The Bank of England gave a strong indication yesterday that it is preparing to inject more money into the ailing British economy.
The minutes from this month's meeting of the Bank's rate-setting Monetary Policy Committee (MPC) showed that eight members voted to keep the Bank's quantitative easing (QE) programme on hold, while just one, David Miles, backed more stimulus.
However, in a sign the MPC as a whole is leaning towards more action to support the economy, the minutes noted: "For several members, the decision not to expand the asset purchase programme at this meeting was finely balanced... further monetary stimulus could be added if the outlook warranted it." That was interpreted by City analysts as a sign that more stimulus could be on the way, possibly as early as June's MPC meeting. "It won't take much to tip the Committee into doing more QE," said Samuel Tombs of Capital Economics.
Some MPC members have voiced concerns that inflation might not fall back as quickly as they expected, but yesterday the Office for National Statistics said the Consumer Prices Index dropped in March to 3 per cent, giving the Bank more leeway for stimulus.
In its quarterly inflation report last week, the MPC cut its growth forecast for 2012 from 1 per cent to 0.8 per cent.
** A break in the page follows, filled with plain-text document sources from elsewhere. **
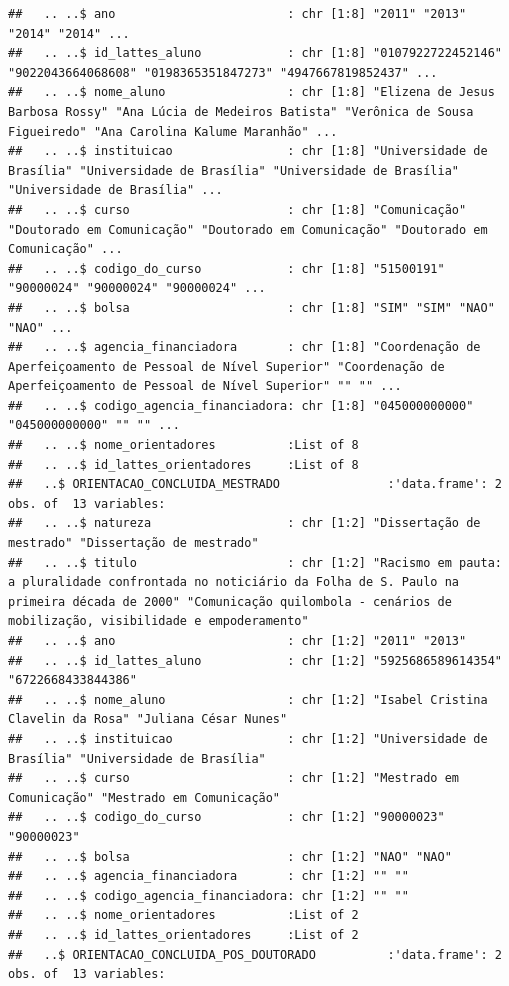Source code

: \documentclass[]{article}
\begin{document}
\begin{verbatim}
##   .. ..$ ano                        : chr [1:8] "2011" "2013" "2014" "2014" ...
##   .. ..$ id_lattes_aluno            : chr [1:8] "0107922722452146" "9022043664068608" "0198365351847273" "4947667819852437" ...
##   .. ..$ nome_aluno                 : chr [1:8] "Elizena de Jesus Barbosa Rossy" "Ana Lúcia de Medeiros Batista" "Verônica de Sousa Figueiredo" "Ana Carolina Kalume Maranhão" ...
##   .. ..$ instituicao                : chr [1:8] "Universidade de Brasília" "Universidade de Brasília" "Universidade de Brasília" "Universidade de Brasília" ...
##   .. ..$ curso                      : chr [1:8] "Comunicação" "Doutorado em Comunicação" "Doutorado em Comunicação" "Doutorado em Comunicação" ...
##   .. ..$ codigo_do_curso            : chr [1:8] "51500191" "90000024" "90000024" "90000024" ...
##   .. ..$ bolsa                      : chr [1:8] "SIM" "SIM" "NAO" "NAO" ...
##   .. ..$ agencia_financiadora       : chr [1:8] "Coordenação de Aperfeiçoamento de Pessoal de Nível Superior" "Coordenação de Aperfeiçoamento de Pessoal de Nível Superior" "" "" ...
##   .. ..$ codigo_agencia_financiadora: chr [1:8] "045000000000" "045000000000" "" "" ...
##   .. ..$ nome_orientadores          :List of 8
##   .. ..$ id_lattes_orientadores     :List of 8
##   ..$ ORIENTACAO_CONCLUIDA_MESTRADO               :'data.frame': 2 obs. of  13 variables:
##   .. ..$ natureza                   : chr [1:2] "Dissertação de mestrado" "Dissertação de mestrado"
##   .. ..$ titulo                     : chr [1:2] "Racismo em pauta: a pluralidade confrontada no noticiário da Folha de S. Paulo na primeira década de 2000" "Comunicação quilombola - cenários de mobilização, visibilidade e empoderamento"
##   .. ..$ ano                        : chr [1:2] "2011" "2013"
##   .. ..$ id_lattes_aluno            : chr [1:2] "5925686589614354" "6722668433844386"
##   .. ..$ nome_aluno                 : chr [1:2] "Isabel Cristina Clavelin da Rosa" "Juliana César Nunes"
##   .. ..$ instituicao                : chr [1:2] "Universidade de Brasília" "Universidade de Brasília"
##   .. ..$ curso                      : chr [1:2] "Mestrado em Comunicação" "Mestrado em Comunicação"
##   .. ..$ codigo_do_curso            : chr [1:2] "90000023" "90000023"
##   .. ..$ bolsa                      : chr [1:2] "NAO" "NAO"
##   .. ..$ agencia_financiadora       : chr [1:2] "" ""
##   .. ..$ codigo_agencia_financiadora: chr [1:2] "" ""
##   .. ..$ nome_orientadores          :List of 2
##   .. ..$ id_lattes_orientadores     :List of 2
##   ..$ ORIENTACAO_CONCLUIDA_POS_DOUTORADO          :'data.frame': 2 obs. of  13 variables:

\end{verbatim}
\end{document}
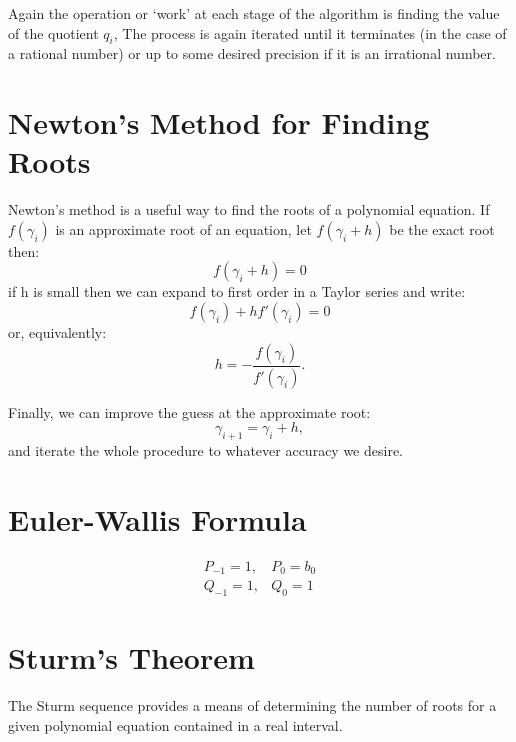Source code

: Again the operation or `work' at each stage of the algorithm
is finding the value of the quotient $q_i$, The process
is again iterated until it terminates (in the case of a rational number)
or up to some desired precision if it is an irrational number.


\section{Newton's Method for Finding Roots}
Newton's method is a useful way to find the roots of a polynomial
equation. If $f(\gamma_i)$ is an approximate root of an equation,
let $f(\gamma_i+h)$ be the exact root then:
%
\begin{equation}
f(\gamma_i+h)=0
\end{equation}
%
if h is small then we can expand to first order in a 
Taylor series and write:
\begin{equation}
f(\gamma_i) + h f'(\gamma_{i})= 0
\end{equation}
%
or, equivalently:
%
\begin{equation}
h = -\frac{f(\gamma_{i})}{f'(\gamma_i)}.
\end{equation}

Finally, we can improve the guess at the approximate root:
%
\begin{equation}
\gamma_{i+1} =  \gamma_{i} + h,
\end{equation}
%
and iterate the whole procedure to whatever accuracy we desire.

\section{Euler-Wallis Formula}

\begin{align}
P_{-1} = 1, & P_{0}= b_{0} \\
Q_{-1} = 1, & Q_{0}= 1 
\end{align}

\section{Sturm's Theorem}
The Sturm sequence provides a means of determining the number of 
roots for a given polynomial equation contained in a real interval.

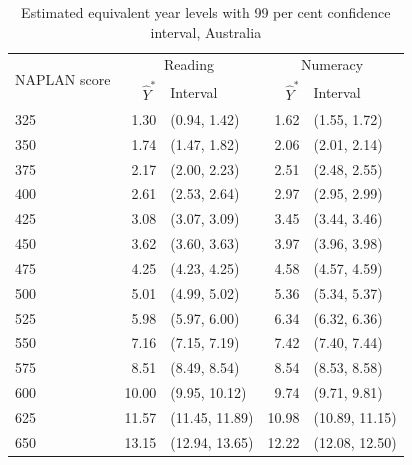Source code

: \begin{table}[H]
\vspace{-10pt}
  \centering
  \caption{Estimated equivalent year levels with 99 per cent confidence interval, Australia}
  
      \begin{tabular}{lrlrl}

        \multirow{2}[4]{1.5cm}{NAPLAN score}  & \multicolumn{2}{c}{Reading} & \multicolumn{2}{c}{Numeracy} \\
    \cmidrule(lr){2-3} \cmidrule(lr){4-5}
      & $\widehat{Y}^{*}$ & \; Interval & $\widehat{Y}^{*}$ & \; Interval \\ \midrule
    325   & 1.30  & (0.94, 1.42) & 1.62  & (1.55, 1.72) \\
    350   & 1.74  & (1.47, 1.82) & 2.06  & (2.01, 2.14) \\
    375   & 2.17  & (2.00, 2.23) & 2.51  & (2.48, 2.55) \\
    400   & 2.61  & (2.53, 2.64) & 2.97  & (2.95, 2.99) \\
    425   & 3.08  & (3.07, 3.09) & 3.45  & (3.44, 3.46) \\
    450   & 3.62  & (3.60, 3.63) & 3.97  & (3.96, 3.98) \\
    475   & 4.25  & (4.23, 4.25) & 4.58  & (4.57, 4.59) \\
    500   & 5.01  & (4.99, 5.02) & 5.36  & (5.34, 5.37) \\
    525   & 5.98  & (5.97, 6.00) & 6.34  & (6.32, 6.36) \\
    550   & 7.16  & (7.15, 7.19) & 7.42  & (7.40, 7.44) \\
    575   & 8.51  & (8.49, 8.54) & 8.54  & (8.53, 8.58) \\
    600   & 10.00 & (9.95, 10.12) & 9.74  & (9.71, 9.81) \\
    625   & 11.57 & (11.45, 11.89) & 10.98 & (10.89, 11.15) \\
    650   & 13.15 & (12.94, 13.65) & 12.22 & (12.08, 12.50) \\
    \bottomrule
    \end{tabular}%
  \label{tab:cyl_ci}%
\begin{flushleft}

\end{flushleft}
\vspace{-6pt}
\end{table}%

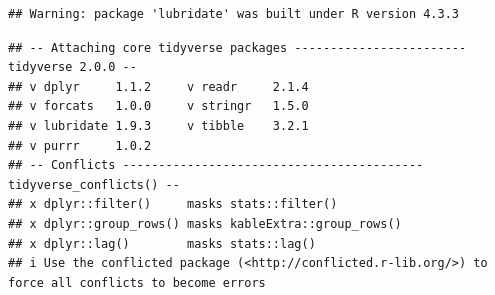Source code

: \documentclass[
]{article}
\begin{document}
\begin{verbatim}
## Warning: package 'lubridate' was built under R version 4.3.3
\end{verbatim}

\begin{verbatim}
## -- Attaching core tidyverse packages ------------------------ tidyverse 2.0.0 --
## v dplyr     1.1.2     v readr     2.1.4
## v forcats   1.0.0     v stringr   1.5.0
## v lubridate 1.9.3     v tibble    3.2.1
## v purrr     1.0.2     
## -- Conflicts ------------------------------------------ tidyverse_conflicts() --
## x dplyr::filter()     masks stats::filter()
## x dplyr::group_rows() masks kableExtra::group_rows()
## x dplyr::lag()        masks stats::lag()
## i Use the conflicted package (<http://conflicted.r-lib.org/>) to force all conflicts to become errors
\end{verbatim}
\end{document}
It also said inflation would not fall below its official 2 per cent target this year, as previously forecast.
The International Monetary Fund yesterday urged the Bank of England to support the UK economy by pushing through more QE. It also called on the Bank to ease the flow of credit by buying up corporate bonds – something that has been fiercely resisted by the Bank's Governor, Sir Mervyn King.
A report by the Bank of England's agents released yesterday also showed a subdued picture. While the survey suggested some growth in consumer demand during May and a small increase in private sector capital spending, it also found a further contraction in construction output and a flat outlook for employment.